Islam memperkenalkan pemakaian hijâb dan jilbâb sebelum tahun 5 hijrah, yaitu ketika diturunkannya surat al-Ahzab ayat 53 di kota Madinah. Namun tidak ada bukti dan riwayat yang menyebutkan pemakaian niqâb(cadar) bagi perempuan. Pada masa-masa khalifah Abu Bakar, Umar, Utsman, dan Ali, aturan tentang berpakaian sama informalnya seperti 22 tahun sebelumnya. Dan ketika Islam menyebar melampaui wilayah kelahirannya, terutama pada masa Umayyah dan Abbasiyah (periode hampir selama 600 tahun), hanya sebagian kelas perkotaan yang memilih ber-hijâb, sekulusi atau keduanya, sebagian besar sebagai simbol status yang menggambarkan bahwa perempuan dari keluarga itu tidak perlu bekerja untuk memenuhi kebutuhan-kebutuhannya. Pada masa awal dinasti Safawiyah (1500-an), praktik hijâb dianjurkan sebagai sebuah kebiasaan, sedangkan pada masa-masa akhir Safawiyah (1600-an) ia tidak begitu dianjurkan.[12]
Kontruksi Sosial
Jilbab adalah fenomena yang unik. Senantiasa bergeser dari zaman-kezaman sesuai dengan kehendak sipemakainya.
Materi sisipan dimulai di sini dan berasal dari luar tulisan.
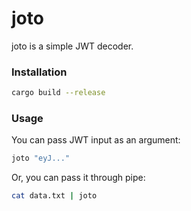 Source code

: # joto

joto is a simple JWT decoder.

### Installation

```bash
cargo build --release
```

### Usage

You can pass JWT input as an argument:

```bash
joto "eyJ..."
```

Or, you can pass it through pipe:

```bash
cat data.txt | joto
```
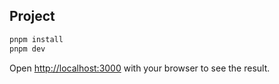 ## Project

```bash
pnpm install
pnpm dev
```

Open [http://localhost:3000](http://localhost:3000) with your browser to see the result.
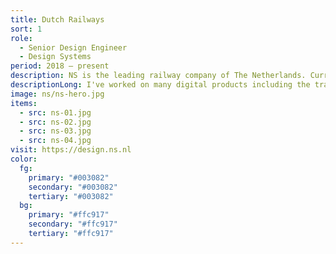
 ```yaml
---
title: Dutch Railways
sort: 1
role:
  - Senior Design Engineer
  - Design Systems
period: 2018 – present
description: NS is the leading railway company of The Netherlands. Currently, I'm driving the architecture and implementation of a multi-platform design system at scale.
descriptionLong: I've worked on many digital products including the travel planner, subscriptions and NS-Business Card. Now, I lead the architecture and implementation of a multi-platform design system. Driving strategy and mentoring teams for adoption.
image: ns/ns-hero.jpg
items:
  - src: ns-01.jpg
  - src: ns-02.jpg
  - src: ns-03.jpg
  - src: ns-04.jpg
visit: https://design.ns.nl
color:
  fg:
    primary: "#003082"
    secondary: "#003082"
    tertiary: "#003082"
  bg:
    primary: "#ffc917"
    secondary: "#ffc917"
    tertiary: "#ffc917"
---
```

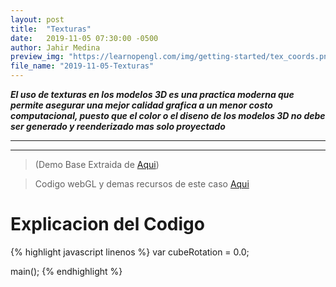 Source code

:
 ```yaml
---
layout: post
title:  "Texturas"
date:   2019-11-05 07:30:00 -0500
author: Jahir Medina
preview_img: "https://learnopengl.com/img/getting-started/tex_coords.png"
file_name: "2019-11-05-Texturas"
---
```


___El uso de texturas en los modelos 3D es una practica moderna que permite asegurar una mejor calidad grafica a un menor costo computacional, puesto que el color o el diseno de los modelos 3D no debe ser generado y reenderizado mas solo proyectado___

---
---

> (Demo Base Extraida de [Aqui](https://developer.mozilla.org/en-US/docs/Web/API/WebGL_API/Tutorial/Using_textures_in_WebGL))

> Codigo webGL y demas recursos de este caso <a href="https://github.com/{{ site.github_username }}/{{ site.repo_name }}/tree/master/assets/post_assets/{{ page.file_name }}/" target="_blank">Aqui</a>



# Explicacion del Codigo



{% highlight javascript linenos %}
var cubeRotation = 0.0;

main();
{% endhighlight %}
Penafsirannya tidak melulu bersifat ideologi-agama, Atau sebagai alat kepatuhan pada ajaran agama. Tatkala jilbab diinterpretasi sedemikian rupa, maka ia akan mengalami kodifikasi. Sebagaimana yang di tunjukan dalam masyarakat modern, manusia dituntun untuk menunjukan dirinya (performer). Suatu gaya berpakaian (fashion) yang mempertunjukan identitas kedirian sipemakai.
Dunia dikonstruksi dan disajikan secara sosial oleh diri kita baik secara individual maupun komunal. Jilbab sebagai simbol sakralitas agama, pada realitasnya dimaknai ulang dan direpresentasi oleh subjeknya. Ia menjadi bermakna jika hadir dihadapan yang lain. Suatu subjek atau seseorang bukanlah entitas universal, melainkan efek dari bahasa yang mengkontruksi dari suatu ‘aku’ dalam tata bahasa. Subjek yang berbicara tentang performnya dalam ber-hijab dengan tidak meninggalkan aspek syariah, dan masih dalam kategori ber-iman.
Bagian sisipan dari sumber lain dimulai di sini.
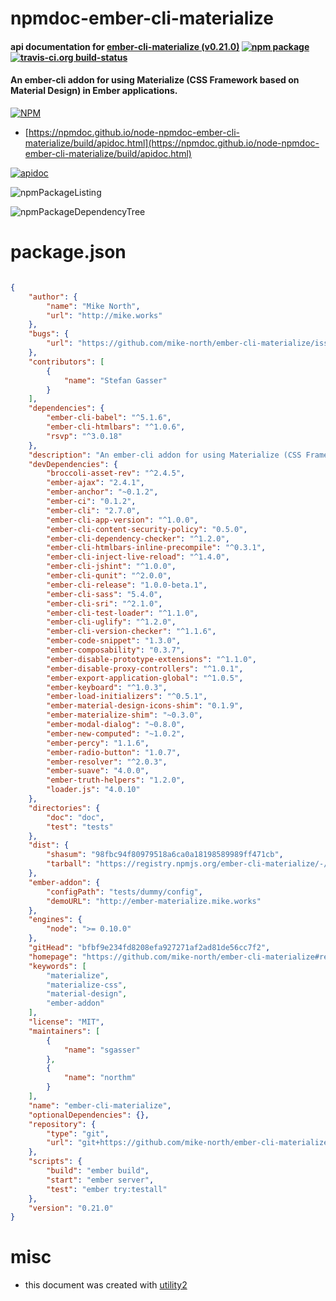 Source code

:# npmdoc-ember-cli-materialize

#### api documentation for  [ember-cli-materialize (v0.21.0)](https://github.com/mike-north/ember-cli-materialize#readme)  [![npm package](https://img.shields.io/npm/v/npmdoc-ember-cli-materialize.svg?style=flat-square)](https://www.npmjs.org/package/npmdoc-ember-cli-materialize) [![travis-ci.org build-status](https://api.travis-ci.org/npmdoc/node-npmdoc-ember-cli-materialize.svg)](https://travis-ci.org/npmdoc/node-npmdoc-ember-cli-materialize)

#### An ember-cli addon for using Materialize (CSS Framework based on Material Design) in Ember applications.

[![NPM](https://nodei.co/npm/ember-cli-materialize.png?downloads=true&downloadRank=true&stars=true)](https://www.npmjs.com/package/ember-cli-materialize)

- [https://npmdoc.github.io/node-npmdoc-ember-cli-materialize/build/apidoc.html](https://npmdoc.github.io/node-npmdoc-ember-cli-materialize/build/apidoc.html)

[![apidoc](https://npmdoc.github.io/node-npmdoc-ember-cli-materialize/build/screenCapture.buildCi.browser.%252Ftmp%252Fbuild%252Fapidoc.html.png)](https://npmdoc.github.io/node-npmdoc-ember-cli-materialize/build/apidoc.html)

![npmPackageListing](https://npmdoc.github.io/node-npmdoc-ember-cli-materialize/build/screenCapture.npmPackageListing.svg)

![npmPackageDependencyTree](https://npmdoc.github.io/node-npmdoc-ember-cli-materialize/build/screenCapture.npmPackageDependencyTree.svg)



# package.json

```json

{
    "author": {
        "name": "Mike North",
        "url": "http://mike.works"
    },
    "bugs": {
        "url": "https://github.com/mike-north/ember-cli-materialize/issues"
    },
    "contributors": [
        {
            "name": "Stefan Gasser"
        }
    ],
    "dependencies": {
        "ember-cli-babel": "^5.1.6",
        "ember-cli-htmlbars": "^1.0.6",
        "rsvp": "^3.0.18"
    },
    "description": "An ember-cli addon for using Materialize (CSS Framework based on Material Design) in Ember applications.",
    "devDependencies": {
        "broccoli-asset-rev": "^2.4.5",
        "ember-ajax": "2.4.1",
        "ember-anchor": "~0.1.2",
        "ember-ci": "0.1.2",
        "ember-cli": "2.7.0",
        "ember-cli-app-version": "^1.0.0",
        "ember-cli-content-security-policy": "0.5.0",
        "ember-cli-dependency-checker": "^1.2.0",
        "ember-cli-htmlbars-inline-precompile": "^0.3.1",
        "ember-cli-inject-live-reload": "^1.4.0",
        "ember-cli-jshint": "^1.0.0",
        "ember-cli-qunit": "^2.0.0",
        "ember-cli-release": "1.0.0-beta.1",
        "ember-cli-sass": "5.4.0",
        "ember-cli-sri": "^2.1.0",
        "ember-cli-test-loader": "^1.1.0",
        "ember-cli-uglify": "^1.2.0",
        "ember-cli-version-checker": "^1.1.6",
        "ember-code-snippet": "1.3.0",
        "ember-composability": "0.3.7",
        "ember-disable-prototype-extensions": "^1.1.0",
        "ember-disable-proxy-controllers": "^1.0.1",
        "ember-export-application-global": "^1.0.5",
        "ember-keyboard": "^1.0.3",
        "ember-load-initializers": "^0.5.1",
        "ember-material-design-icons-shim": "0.1.9",
        "ember-materialize-shim": "~0.3.0",
        "ember-modal-dialog": "~0.8.0",
        "ember-new-computed": "~1.0.2",
        "ember-percy": "1.1.6",
        "ember-radio-button": "1.0.7",
        "ember-resolver": "^2.0.3",
        "ember-suave": "4.0.0",
        "ember-truth-helpers": "1.2.0",
        "loader.js": "4.0.10"
    },
    "directories": {
        "doc": "doc",
        "test": "tests"
    },
    "dist": {
        "shasum": "98fbc94f80979518a6ca0a18198589989ff471cb",
        "tarball": "https://registry.npmjs.org/ember-cli-materialize/-/ember-cli-materialize-0.21.0.tgz"
    },
    "ember-addon": {
        "configPath": "tests/dummy/config",
        "demoURL": "http://ember-materialize.mike.works"
    },
    "engines": {
        "node": ">= 0.10.0"
    },
    "gitHead": "bfbf9e234fd8208efa927271af2ad81de56cc7f2",
    "homepage": "https://github.com/mike-north/ember-cli-materialize#readme",
    "keywords": [
        "materialize",
        "materialize-css",
        "material-design",
        "ember-addon"
    ],
    "license": "MIT",
    "maintainers": [
        {
            "name": "sgasser"
        },
        {
            "name": "northm"
        }
    ],
    "name": "ember-cli-materialize",
    "optionalDependencies": {},
    "repository": {
        "type": "git",
        "url": "git+https://github.com/mike-north/ember-cli-materialize.git"
    },
    "scripts": {
        "build": "ember build",
        "start": "ember server",
        "test": "ember try:testall"
    },
    "version": "0.21.0"
}
```



# misc
- this document was created with [utility2](https://github.com/kaizhu256/node-utility2)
Melalui jilbablah seseorang bisa mempertontonkan status sosial, ekonomi, budaya, ideologinya apakah sebagai ibu rumah tangga, wanita karier, santri, atau sekedar perempuan biasa. Pada akhirnya jilbab hanyalah alat Demonstrasi kebudayaan. Seperti yang di ungkapkan oleh Piere Bourdieu sebagai habitus. Habitus adalah penanaman seperangkat disposisi dalam manusia yang menghasilkan praktik-praktik tertentu. Artinya, kebudayaan menjadi seperangkat nilai yang diinternalisasikan dalam diri sedemikian rupa sehingga menjadi taksadar. Menurut Bourdieu sebagai ketaksadaran kebudayaan (cultural unconscious)[13]. Sipemakai jilbab melupakan makna yang dikandung dalam pakaiannya, ia lebih cendrung kepada tren berpakaian modis yang penting masih sesuai dengan aspek syariah.